WHATEVER EROTICS

In Norway, the prevalent word is whatever. Whatever ails me, intellectually or physically, the good thing about Norway is that it always enables me to say, whatever. Here the only thing that matters is Norway itself. That’s why I return every year, and every year the obligatory 3 weeks tend to get longer. Of course, I plan to retire here, on top of a mountain. (Although sometimes I’m tempted by the idea of retiring on top of Lincoln Center in NYC – but that is very unlikely, given my money situation).

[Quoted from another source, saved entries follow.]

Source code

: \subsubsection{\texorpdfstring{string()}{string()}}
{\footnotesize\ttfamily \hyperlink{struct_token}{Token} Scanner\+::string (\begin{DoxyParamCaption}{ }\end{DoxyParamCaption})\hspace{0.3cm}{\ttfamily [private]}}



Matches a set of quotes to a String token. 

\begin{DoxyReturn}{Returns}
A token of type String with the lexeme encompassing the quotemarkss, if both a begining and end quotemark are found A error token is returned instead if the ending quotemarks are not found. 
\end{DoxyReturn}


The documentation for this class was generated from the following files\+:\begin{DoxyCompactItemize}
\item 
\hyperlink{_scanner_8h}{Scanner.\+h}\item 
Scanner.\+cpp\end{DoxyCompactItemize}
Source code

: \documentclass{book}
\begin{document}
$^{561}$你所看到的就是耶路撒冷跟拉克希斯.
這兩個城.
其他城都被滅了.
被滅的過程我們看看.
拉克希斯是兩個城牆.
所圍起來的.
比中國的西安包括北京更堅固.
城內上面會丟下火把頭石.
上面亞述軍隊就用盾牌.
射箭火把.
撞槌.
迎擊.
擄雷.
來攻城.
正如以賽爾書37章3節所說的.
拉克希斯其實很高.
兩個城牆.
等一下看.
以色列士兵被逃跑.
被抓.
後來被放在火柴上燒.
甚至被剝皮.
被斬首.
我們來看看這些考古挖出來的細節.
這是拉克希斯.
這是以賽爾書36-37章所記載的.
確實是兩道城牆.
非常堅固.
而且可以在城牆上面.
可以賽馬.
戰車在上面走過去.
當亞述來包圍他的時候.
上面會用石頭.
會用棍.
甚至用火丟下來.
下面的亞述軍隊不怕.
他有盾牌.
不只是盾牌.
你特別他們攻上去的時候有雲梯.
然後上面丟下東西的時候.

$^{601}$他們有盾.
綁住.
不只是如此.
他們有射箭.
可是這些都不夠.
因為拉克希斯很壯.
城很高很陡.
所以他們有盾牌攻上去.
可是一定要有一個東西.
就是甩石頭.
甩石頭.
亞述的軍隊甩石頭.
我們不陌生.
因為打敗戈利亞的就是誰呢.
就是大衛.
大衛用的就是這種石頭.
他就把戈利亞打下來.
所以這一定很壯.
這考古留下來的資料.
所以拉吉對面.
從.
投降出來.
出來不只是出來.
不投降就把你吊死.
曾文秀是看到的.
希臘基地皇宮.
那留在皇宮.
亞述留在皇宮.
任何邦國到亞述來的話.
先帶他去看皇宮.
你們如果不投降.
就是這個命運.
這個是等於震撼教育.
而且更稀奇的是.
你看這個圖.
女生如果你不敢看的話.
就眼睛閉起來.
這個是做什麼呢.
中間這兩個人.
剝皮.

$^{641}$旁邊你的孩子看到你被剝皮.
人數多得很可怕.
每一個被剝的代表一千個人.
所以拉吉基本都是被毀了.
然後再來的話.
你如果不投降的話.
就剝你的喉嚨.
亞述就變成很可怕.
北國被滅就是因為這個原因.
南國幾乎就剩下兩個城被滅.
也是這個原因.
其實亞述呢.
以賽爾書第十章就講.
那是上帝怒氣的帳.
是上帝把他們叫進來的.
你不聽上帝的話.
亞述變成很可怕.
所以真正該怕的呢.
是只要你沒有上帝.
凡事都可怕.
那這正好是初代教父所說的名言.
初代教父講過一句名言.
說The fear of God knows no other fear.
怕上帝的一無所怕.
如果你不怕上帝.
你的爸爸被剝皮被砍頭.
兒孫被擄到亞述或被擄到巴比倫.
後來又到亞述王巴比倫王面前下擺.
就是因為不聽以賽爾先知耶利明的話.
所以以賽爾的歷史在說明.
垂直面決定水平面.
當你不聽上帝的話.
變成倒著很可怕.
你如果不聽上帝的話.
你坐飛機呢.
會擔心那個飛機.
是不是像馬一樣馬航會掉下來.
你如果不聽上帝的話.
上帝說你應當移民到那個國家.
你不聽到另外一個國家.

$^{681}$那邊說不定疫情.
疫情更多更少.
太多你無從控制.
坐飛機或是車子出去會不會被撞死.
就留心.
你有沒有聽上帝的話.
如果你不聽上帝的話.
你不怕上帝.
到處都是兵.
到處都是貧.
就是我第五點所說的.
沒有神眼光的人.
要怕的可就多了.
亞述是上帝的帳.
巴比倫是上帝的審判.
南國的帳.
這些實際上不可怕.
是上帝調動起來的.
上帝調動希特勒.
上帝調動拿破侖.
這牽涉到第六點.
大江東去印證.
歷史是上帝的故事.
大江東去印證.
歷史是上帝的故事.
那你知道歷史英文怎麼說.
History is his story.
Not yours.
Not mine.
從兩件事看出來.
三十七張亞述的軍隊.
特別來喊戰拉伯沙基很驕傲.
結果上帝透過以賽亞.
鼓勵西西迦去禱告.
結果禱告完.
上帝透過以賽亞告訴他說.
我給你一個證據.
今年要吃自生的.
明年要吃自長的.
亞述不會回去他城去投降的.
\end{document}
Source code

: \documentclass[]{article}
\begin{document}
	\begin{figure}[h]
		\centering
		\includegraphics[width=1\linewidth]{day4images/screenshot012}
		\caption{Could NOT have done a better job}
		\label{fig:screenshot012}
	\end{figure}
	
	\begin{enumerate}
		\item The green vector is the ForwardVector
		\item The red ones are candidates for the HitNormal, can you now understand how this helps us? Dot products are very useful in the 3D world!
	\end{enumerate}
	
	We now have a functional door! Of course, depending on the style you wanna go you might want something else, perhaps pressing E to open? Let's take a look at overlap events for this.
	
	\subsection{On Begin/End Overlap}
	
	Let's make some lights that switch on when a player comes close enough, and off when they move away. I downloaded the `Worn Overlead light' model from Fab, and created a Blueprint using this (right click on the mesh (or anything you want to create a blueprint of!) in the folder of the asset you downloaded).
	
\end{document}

Today, in spite of sunny weather and the call of the plateau, I go for more whatever. I decide to get a classical massage. (They say that the Norwegian masseurs are some of the best in the world, and I believe everything where Norway is concerned). Unlike the other day at the fantastic spa at Vestlia Hotel, today I get a most beautiful specimen of a male Norwegian to do the work. He doesn’t ask me to empty my mind, like the other one did, and this suits me fine. But it occurs to me that the bloody French pursue me again. Now, as soon as the masseur’s hands hit my body, the theme melody in the classical movie Un Homme et Une Femme (1966) spirals through my head. Quite awful actually, but then I did always think that nobody was better at acting in the 60s than Anouk Aimée. I ask the masseur what he thinks of my body. He tells me that I’m not his easiest customer. No matter how hard he presses I never say stop. Of course not, I think, I didn’t pay a fortune for caresses. Whatever, I further think, the whole thing is beautiful. His body smells good, and his hands are warm. I close my eyes. Oh, they are already closed.

Back at the cabin in the woods, good literature awaits me. Raymond Federman sent me an erotic email. I respond in kind. One simply can’t have enough erotic texts around written by intelligent people. Or is that a contradiction in terms? I have license from Raymond to use whatever parts of his texts, including his body. So I do. Ever So devotionally. The poem he sent me has this stanza highlighted:

“Oh yes, I remember, I remember, I said, reaching for you in the dark, so that once again we could roll in the grass and slowly fall asleep into each other's essence.”

Raymond, my “gladiator, musketeer, paratrooper, French lover [once upon a time], the last of the Mohicans, an old fart”, whatever we do, we must keep loving the idea.